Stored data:

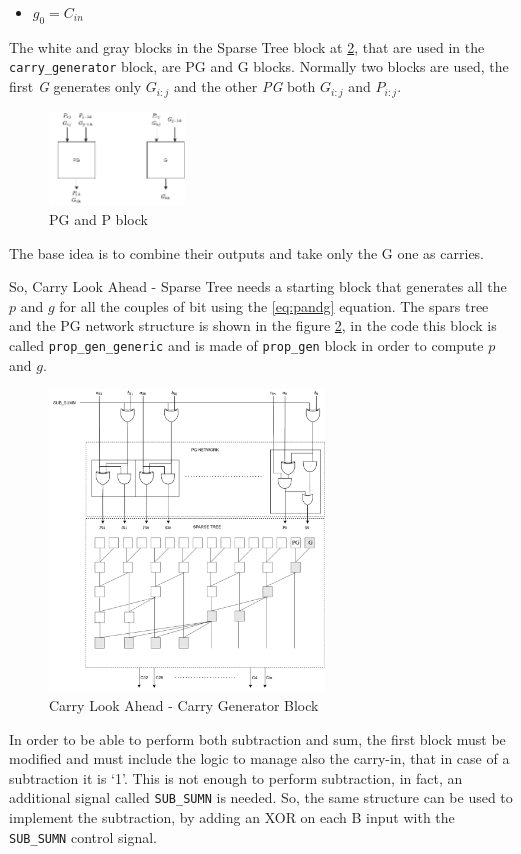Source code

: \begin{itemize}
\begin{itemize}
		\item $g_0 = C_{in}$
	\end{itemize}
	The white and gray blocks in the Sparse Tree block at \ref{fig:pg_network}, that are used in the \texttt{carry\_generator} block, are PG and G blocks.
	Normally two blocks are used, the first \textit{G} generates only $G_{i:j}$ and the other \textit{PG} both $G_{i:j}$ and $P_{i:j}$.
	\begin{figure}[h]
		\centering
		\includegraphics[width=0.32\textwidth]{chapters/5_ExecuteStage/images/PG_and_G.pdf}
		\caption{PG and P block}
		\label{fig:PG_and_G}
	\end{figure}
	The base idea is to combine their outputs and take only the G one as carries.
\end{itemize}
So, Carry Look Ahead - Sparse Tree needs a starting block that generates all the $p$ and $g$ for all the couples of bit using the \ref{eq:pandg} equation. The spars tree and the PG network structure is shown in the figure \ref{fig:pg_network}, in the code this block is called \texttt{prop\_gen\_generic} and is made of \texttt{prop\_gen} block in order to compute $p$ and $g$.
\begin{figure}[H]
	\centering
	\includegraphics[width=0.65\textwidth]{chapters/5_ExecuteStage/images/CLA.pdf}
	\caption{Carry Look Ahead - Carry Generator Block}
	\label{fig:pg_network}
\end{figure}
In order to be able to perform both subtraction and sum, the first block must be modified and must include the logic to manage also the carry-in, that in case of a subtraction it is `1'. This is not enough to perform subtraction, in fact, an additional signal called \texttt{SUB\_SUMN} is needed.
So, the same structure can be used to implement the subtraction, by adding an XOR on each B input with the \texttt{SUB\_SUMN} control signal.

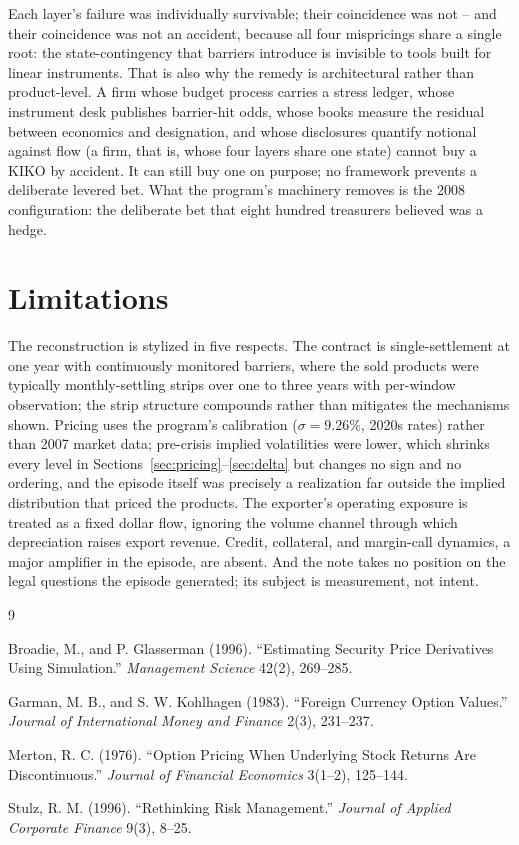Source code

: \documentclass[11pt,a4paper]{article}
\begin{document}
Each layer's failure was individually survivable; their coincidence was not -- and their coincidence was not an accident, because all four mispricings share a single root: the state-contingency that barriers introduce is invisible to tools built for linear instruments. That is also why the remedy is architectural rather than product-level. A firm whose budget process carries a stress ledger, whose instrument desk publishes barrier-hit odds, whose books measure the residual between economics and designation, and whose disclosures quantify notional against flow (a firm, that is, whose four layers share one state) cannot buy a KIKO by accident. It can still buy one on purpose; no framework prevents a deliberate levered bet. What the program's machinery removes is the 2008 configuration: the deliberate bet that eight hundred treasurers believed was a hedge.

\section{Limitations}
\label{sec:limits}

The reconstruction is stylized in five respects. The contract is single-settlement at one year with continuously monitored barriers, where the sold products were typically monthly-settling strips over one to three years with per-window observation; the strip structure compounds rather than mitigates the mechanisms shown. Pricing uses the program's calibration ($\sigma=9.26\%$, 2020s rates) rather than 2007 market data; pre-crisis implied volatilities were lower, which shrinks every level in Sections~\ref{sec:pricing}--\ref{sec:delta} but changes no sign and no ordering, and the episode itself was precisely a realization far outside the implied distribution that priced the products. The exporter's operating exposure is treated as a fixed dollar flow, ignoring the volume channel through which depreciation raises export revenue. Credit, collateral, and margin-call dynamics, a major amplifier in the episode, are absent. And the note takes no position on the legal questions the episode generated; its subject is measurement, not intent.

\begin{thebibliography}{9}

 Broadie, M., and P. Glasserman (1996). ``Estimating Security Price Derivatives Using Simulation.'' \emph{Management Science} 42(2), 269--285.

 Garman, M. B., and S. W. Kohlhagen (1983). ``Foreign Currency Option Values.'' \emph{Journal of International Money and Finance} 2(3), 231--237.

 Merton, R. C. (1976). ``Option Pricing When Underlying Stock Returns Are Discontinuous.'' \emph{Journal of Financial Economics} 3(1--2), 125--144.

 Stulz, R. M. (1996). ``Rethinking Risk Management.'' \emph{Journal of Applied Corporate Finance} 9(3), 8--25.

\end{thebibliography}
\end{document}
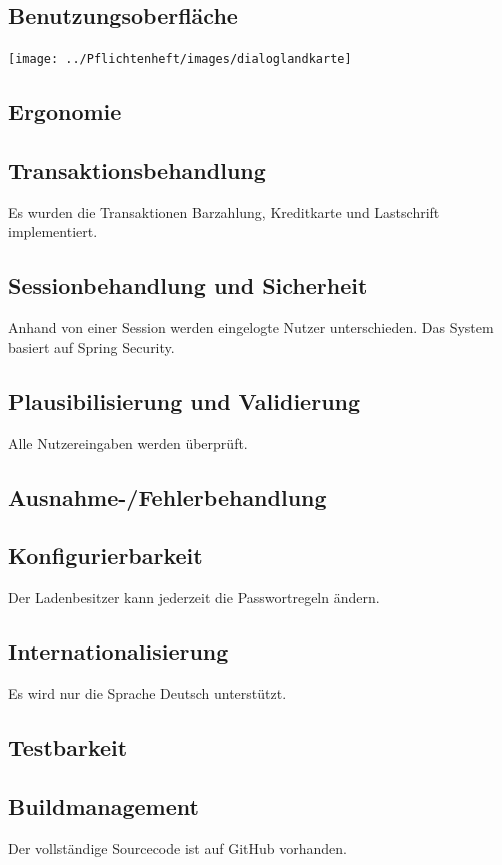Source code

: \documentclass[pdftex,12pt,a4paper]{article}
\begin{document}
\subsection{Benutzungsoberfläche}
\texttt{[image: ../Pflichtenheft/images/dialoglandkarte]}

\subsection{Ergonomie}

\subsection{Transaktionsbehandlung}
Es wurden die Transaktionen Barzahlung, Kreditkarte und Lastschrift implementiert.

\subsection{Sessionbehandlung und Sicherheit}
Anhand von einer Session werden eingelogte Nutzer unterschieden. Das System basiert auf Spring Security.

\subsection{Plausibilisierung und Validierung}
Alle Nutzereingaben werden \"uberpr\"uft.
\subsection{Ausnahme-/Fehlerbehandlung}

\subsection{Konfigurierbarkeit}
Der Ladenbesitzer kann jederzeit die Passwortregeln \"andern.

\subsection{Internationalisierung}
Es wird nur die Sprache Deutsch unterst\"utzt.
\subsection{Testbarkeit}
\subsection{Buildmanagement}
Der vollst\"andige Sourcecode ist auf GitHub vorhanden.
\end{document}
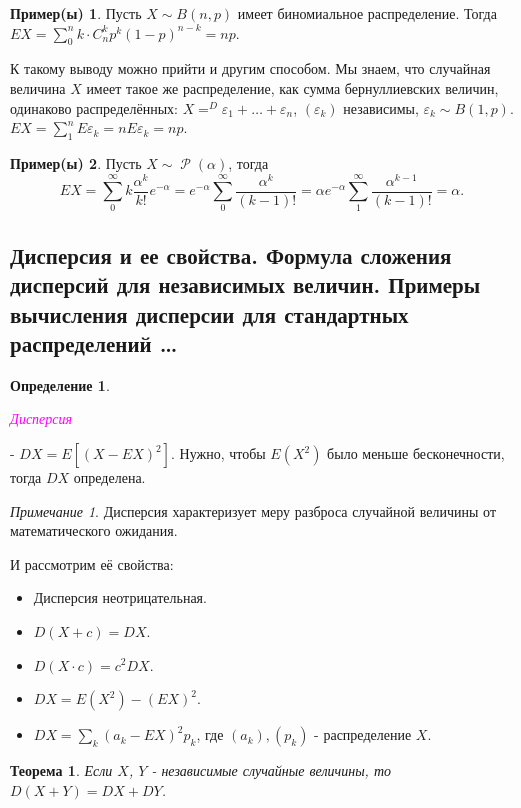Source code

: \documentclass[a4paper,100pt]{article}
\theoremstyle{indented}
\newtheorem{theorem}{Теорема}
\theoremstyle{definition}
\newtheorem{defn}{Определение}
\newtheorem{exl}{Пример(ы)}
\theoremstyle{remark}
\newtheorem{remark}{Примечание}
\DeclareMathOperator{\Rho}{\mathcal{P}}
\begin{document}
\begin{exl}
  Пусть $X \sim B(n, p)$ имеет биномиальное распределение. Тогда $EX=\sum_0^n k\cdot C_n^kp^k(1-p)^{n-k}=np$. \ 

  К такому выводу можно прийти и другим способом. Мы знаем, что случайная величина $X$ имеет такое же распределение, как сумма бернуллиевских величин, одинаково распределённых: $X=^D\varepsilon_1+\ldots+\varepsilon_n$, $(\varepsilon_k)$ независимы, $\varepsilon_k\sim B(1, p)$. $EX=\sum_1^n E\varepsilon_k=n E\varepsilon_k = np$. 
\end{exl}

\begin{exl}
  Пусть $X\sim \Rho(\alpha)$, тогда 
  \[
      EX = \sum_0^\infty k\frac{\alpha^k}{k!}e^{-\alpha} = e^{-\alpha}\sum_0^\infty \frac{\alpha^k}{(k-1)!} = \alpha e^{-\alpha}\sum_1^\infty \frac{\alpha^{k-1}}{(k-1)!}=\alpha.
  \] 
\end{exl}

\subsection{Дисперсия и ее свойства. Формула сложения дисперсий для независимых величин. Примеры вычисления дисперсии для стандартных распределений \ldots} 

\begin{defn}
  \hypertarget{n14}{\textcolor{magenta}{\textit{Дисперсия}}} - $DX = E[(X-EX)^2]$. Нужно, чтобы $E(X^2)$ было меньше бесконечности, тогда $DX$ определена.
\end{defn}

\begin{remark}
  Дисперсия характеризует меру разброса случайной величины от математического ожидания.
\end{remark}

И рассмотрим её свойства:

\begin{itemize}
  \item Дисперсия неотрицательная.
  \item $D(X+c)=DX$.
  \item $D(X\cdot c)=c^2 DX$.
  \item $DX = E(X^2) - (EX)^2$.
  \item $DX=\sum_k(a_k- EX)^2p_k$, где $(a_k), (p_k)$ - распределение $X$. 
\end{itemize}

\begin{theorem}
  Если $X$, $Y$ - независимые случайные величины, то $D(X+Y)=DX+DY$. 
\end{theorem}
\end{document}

EXERCISE AIM
Produce a verbatim copy of all records, minus pictures.

RESULT OF THIS EXERCISE
Source code

: \begin{itemize}
\begin{itemize}
		\item $g_0 = C_{in}$
	\end{itemize}
	The white and gray blocks in the Sparse Tree block at \ref{fig:pg_network}, that are used in the \texttt{carry\_generator} block, are PG and G blocks.
	Normally two blocks are used, the first \textit{G} generates only $G_{i:j}$ and the other \textit{PG} both $G_{i:j}$ and $P_{i:j}$.
	\begin{figure}[h]
		\centering
		\includegraphics[width=0.32\textwidth]{chapters/5_ExecuteStage/images/PG_and_G.pdf}
		\caption{PG and P block}
		\label{fig:PG_and_G}
	\end{figure}
	The base idea is to combine their outputs and take only the G one as carries.
\end{itemize}
So, Carry Look Ahead - Sparse Tree needs a starting block that generates all the $p$ and $g$ for all the couples of bit using the \ref{eq:pandg} equation. The spars tree and the PG network structure is shown in the figure \ref{fig:pg_network}, in the code this block is called \texttt{prop\_gen\_generic} and is made of \texttt{prop\_gen} block in order to compute $p$ and $g$.
\begin{figure}[H]
	\centering
	\includegraphics[width=0.65\textwidth]{chapters/5_ExecuteStage/images/CLA.pdf}
	\caption{Carry Look Ahead - Carry Generator Block}
	\label{fig:pg_network}
\end{figure}
In order to be able to perform both subtraction and sum, the first block must be modified and must include the logic to manage also the carry-in, that in case of a subtraction it is `1'. This is not enough to perform subtraction, in fact, an additional signal called \texttt{SUB\_SUMN} is needed.
So, the same structure can be used to implement the subtraction, by adding an XOR on each B input with the \texttt{SUB\_SUMN} control signal.

Source code

: \documentclass[11pt,a4paper]{article}
\begin{document}
Each layer's failure was individually survivable; their coincidence was not -- and their coincidence was not an accident, because all four mispricings share a single root: the state-contingency that barriers introduce is invisible to tools built for linear instruments. That is also why the remedy is architectural rather than product-level. A firm whose budget process carries a stress ledger, whose instrument desk publishes barrier-hit odds, whose books measure the residual between economics and designation, and whose disclosures quantify notional against flow (a firm, that is, whose four layers share one state) cannot buy a KIKO by accident. It can still buy one on purpose; no framework prevents a deliberate levered bet. What the program's machinery removes is the 2008 configuration: the deliberate bet that eight hundred treasurers believed was a hedge.

\section{Limitations}
\label{sec:limits}

The reconstruction is stylized in five respects. The contract is single-settlement at one year with continuously monitored barriers, where the sold products were typically monthly-settling strips over one to three years with per-window observation; the strip structure compounds rather than mitigates the mechanisms shown. Pricing uses the program's calibration ($\sigma=9.26\%$, 2020s rates) rather than 2007 market data; pre-crisis implied volatilities were lower, which shrinks every level in Sections~\ref{sec:pricing}--\ref{sec:delta} but changes no sign and no ordering, and the episode itself was precisely a realization far outside the implied distribution that priced the products. The exporter's operating exposure is treated as a fixed dollar flow, ignoring the volume channel through which depreciation raises export revenue. Credit, collateral, and margin-call dynamics, a major amplifier in the episode, are absent. And the note takes no position on the legal questions the episode generated; its subject is measurement, not intent.

\begin{thebibliography}{9}

 Broadie, M., and P. Glasserman (1996). ``Estimating Security Price Derivatives Using Simulation.'' \emph{Management Science} 42(2), 269--285.

 Garman, M. B., and S. W. Kohlhagen (1983). ``Foreign Currency Option Values.'' \emph{Journal of International Money and Finance} 2(3), 231--237.

 Merton, R. C. (1976). ``Option Pricing When Underlying Stock Returns Are Discontinuous.'' \emph{Journal of Financial Economics} 3(1--2), 125--144.

 Stulz, R. M. (1996). ``Rethinking Risk Management.'' \emph{Journal of Applied Corporate Finance} 9(3), 8--25.

\end{thebibliography}
\end{document}
Source code

: \documentclass[pdftex,12pt,a4paper]{article}
\begin{document}
\subsection{Benutzungsoberfläche}
\texttt{[image: ../Pflichtenheft/images/dialoglandkarte]}

\subsection{Ergonomie}

\subsection{Transaktionsbehandlung}
Es wurden die Transaktionen Barzahlung, Kreditkarte und Lastschrift implementiert.

\subsection{Sessionbehandlung und Sicherheit}
Anhand von einer Session werden eingelogte Nutzer unterschieden. Das System basiert auf Spring Security.

\subsection{Plausibilisierung und Validierung}
Alle Nutzereingaben werden \"uberpr\"uft.
\subsection{Ausnahme-/Fehlerbehandlung}

\subsection{Konfigurierbarkeit}
Der Ladenbesitzer kann jederzeit die Passwortregeln \"andern.

\subsection{Internationalisierung}
Es wird nur die Sprache Deutsch unterst\"utzt.
\subsection{Testbarkeit}
\subsection{Buildmanagement}
Der vollst\"andige Sourcecode ist auf GitHub vorhanden.
\end{document}
Source code

: \documentclass[a4paper,100pt]{article}
\theoremstyle{indented}
\newtheorem{theorem}{Теорема}
\theoremstyle{definition}
\newtheorem{defn}{Определение}
\newtheorem{exl}{Пример(ы)}
\theoremstyle{remark}
\newtheorem{remark}{Примечание}
\DeclareMathOperator{\Rho}{\mathcal{P}}
\begin{document}
\begin{exl}
  Пусть $X \sim B(n, p)$ имеет биномиальное распределение. Тогда $EX=\sum_0^n k\cdot C_n^kp^k(1-p)^{n-k}=np$. \ 

  К такому выводу можно прийти и другим способом. Мы знаем, что случайная величина $X$ имеет такое же распределение, как сумма бернуллиевских величин, одинаково распределённых: $X=^D\varepsilon_1+\ldots+\varepsilon_n$, $(\varepsilon_k)$ независимы, $\varepsilon_k\sim B(1, p)$. $EX=\sum_1^n E\varepsilon_k=n E\varepsilon_k = np$. 
\end{exl}

\begin{exl}
  Пусть $X\sim \Rho(\alpha)$, тогда 
  \[
      EX = \sum_0^\infty k\frac{\alpha^k}{k!}e^{-\alpha} = e^{-\alpha}\sum_0^\infty \frac{\alpha^k}{(k-1)!} = \alpha e^{-\alpha}\sum_1^\infty \frac{\alpha^{k-1}}{(k-1)!}=\alpha.
  \] 
\end{exl}

\subsection{Дисперсия и ее свойства. Формула сложения дисперсий для независимых величин. Примеры вычисления дисперсии для стандартных распределений \ldots} 

\begin{defn}
  \hypertarget{n14}{\textcolor{magenta}{\textit{Дисперсия}}} - $DX = E[(X-EX)^2]$. Нужно, чтобы $E(X^2)$ было меньше бесконечности, тогда $DX$ определена.
\end{defn}

\begin{remark}
  Дисперсия характеризует меру разброса случайной величины от математического ожидания.
\end{remark}

И рассмотрим её свойства:

\begin{itemize}
  \item Дисперсия неотрицательная.
  \item $D(X+c)=DX$.
  \item $D(X\cdot c)=c^2 DX$.
  \item $DX = E(X^2) - (EX)^2$.
  \item $DX=\sum_k(a_k- EX)^2p_k$, где $(a_k), (p_k)$ - распределение $X$. 
\end{itemize}

\begin{theorem}
  Если $X$, $Y$ - независимые случайные величины, то $D(X+Y)=DX+DY$. 
\end{theorem}
\end{document}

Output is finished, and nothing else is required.